While there are 55 hydro projects in different phases of construction and planning, many face opposition from environment groups. EIAs are done without sufficient attention to facts. In many difficult terrains, getting the data for EIAs is a laborious and complex step. Inefficient projects based on outdated data have meant profits for investors without any significant energy generation.

In such a scenario, more power generators are going in for run-of-the-river projects. These are projects that seek not to dam the river but to merely divert water to fall at a gradient, generate power, and return the water to the river downstream.

However, some amount of storage is required to generate sufficient flow and pressure. This water is sent down a tunnel, ranging in kilometers, before it falls on the turbines. The fact that there is no limit for storage to be defined as run of the river has meant that certain liberties are taken.

Also, there is no submergence of land in r-o-r projects.

But such projects could end up with rivers drying up in the patches where diverted. And also cause disturbances in the fragile eco-system around, by way of constructions, roads, etc.

The Pathrakadavu dam being pursued by Kerala in the Silent Valley periphery is being touted as a r-o-r project with minimal damage to the river or the forests. But viewed as a whole it lies very much in the once-envisaged wider boundary of the national park and has potential to cause considerable eco-damage. This is for a few hundred MW which can be had by addressing T&D losses, say activists.

What is the solution? Everyone wants power. With ‘dirty’ coal still being the dominant source for a few more decades at least, hydro power would seem a better option. It is clean and renewable and does not incur recurring costs, even if initial costs are high at about Rs 6 crore for one MW, and gestation period long. It has a long lifetime. True, the IPCC has raised doubts about how clean this source is by pointing that reservoirs are sources of methane, a greenhouse gas. But not many are willing to accept that.

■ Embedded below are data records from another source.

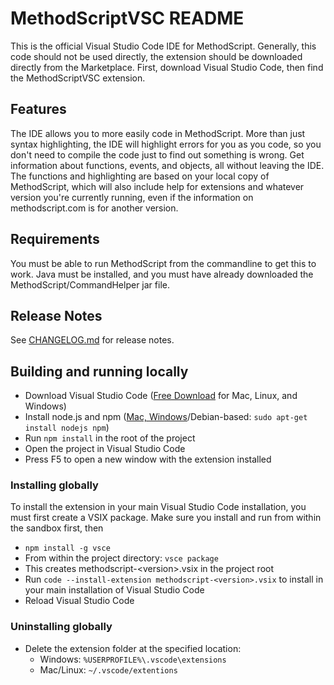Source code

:# MethodScriptVSC README

This is the official Visual Studio Code IDE for MethodScript. Generally, this code should not be used directly, the extension should be downloaded
directly from the Marketplace. First, download Visual Studio Code, then find the MethodScriptVSC extension.

## Features

The IDE allows you to more easily code in MethodScript. More than just syntax highlighting, the IDE will highlight errors for you as you code, so
you don't need to compile the code just to find out something is wrong. Get information about functions, events, and objects, all without leaving
the IDE. The functions and highlighting are based on your local copy of MethodScript, which will also include help for extensions and whatever
version you're currently running, even if the information on methodscript.com is for another version.

## Requirements

You must be able to run MethodScript from the commandline to get this to work. Java must be installed, and you must have already downloaded the
MethodScript/CommandHelper jar file.

## Release Notes

See [CHANGELOG.md](CHANGELOG.md) for release notes.

## Building and running locally

- Download Visual Studio Code ([Free Download](https://code.visualstudio.com/Download) for Mac, Linux, and Windows)
- Install node.js and npm ([Mac, Windows](https://nodejs.org/en/download/)/Debian-based: `sudo apt-get install nodejs npm`)
- Run `npm install` in the root of the project
- Open the project in Visual Studio Code
- Press F5 to open a new window with the extension installed

### Installing globally

To install the extension in your main Visual Studio Code installation, you must first create a VSIX package.
Make sure you install and run from within the sandbox first, then

- `npm install -g vsce`
- From within the project directory: `vsce package`
- This creates methodscript-&lt;version&gt;.vsix in the project root
- Run `code --install-extension methodscript-<version>.vsix` to install in your main installation of Visual Studio Code
- Reload Visual Studio Code

### Uninstalling globally

- Delete the extension folder at the specified location:
    - Windows: `%USERPROFILE%\.vscode\extensions`
    - Mac/Linux: `~/.vscode/extentions`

Should we dam our rivers? Are big hydels the answer or smaller ones that do not have large storage capacity? Reservoir-induced seismicity and landslides has been evidenced at Idukki project which also caused drying of river Periyar downstream. But we need to acknowledge that dams with storage reservoirs do facilitate irrigation in many places.

Going for big or huge dams do have negative fallouts. Already there are concerns over China’s Three Gorges project which promises to deliver 84.7 bn KWh when completed next year.

Taking 17 years to build, costing $24 bn the dam is 185 mt high, 2309 m long and has 26 turbines. It has already displaced 1.3 million.

Evidences of landslides triggered by the damming construction activities, caving in of shores along the reservoir, pollution of the Yangtze river, etc are some of the concerns that predict major catastrophes ahead.

The project was meant to tame the river, increase river shipping and power generation.

Obviously, big means bigger risks even if it promises big power. Still, can we rule them out when the need for power is acute?

The prudent choice would be to look holistically at each project in terms of the need, economic feasibility, ecological damage and sustainability.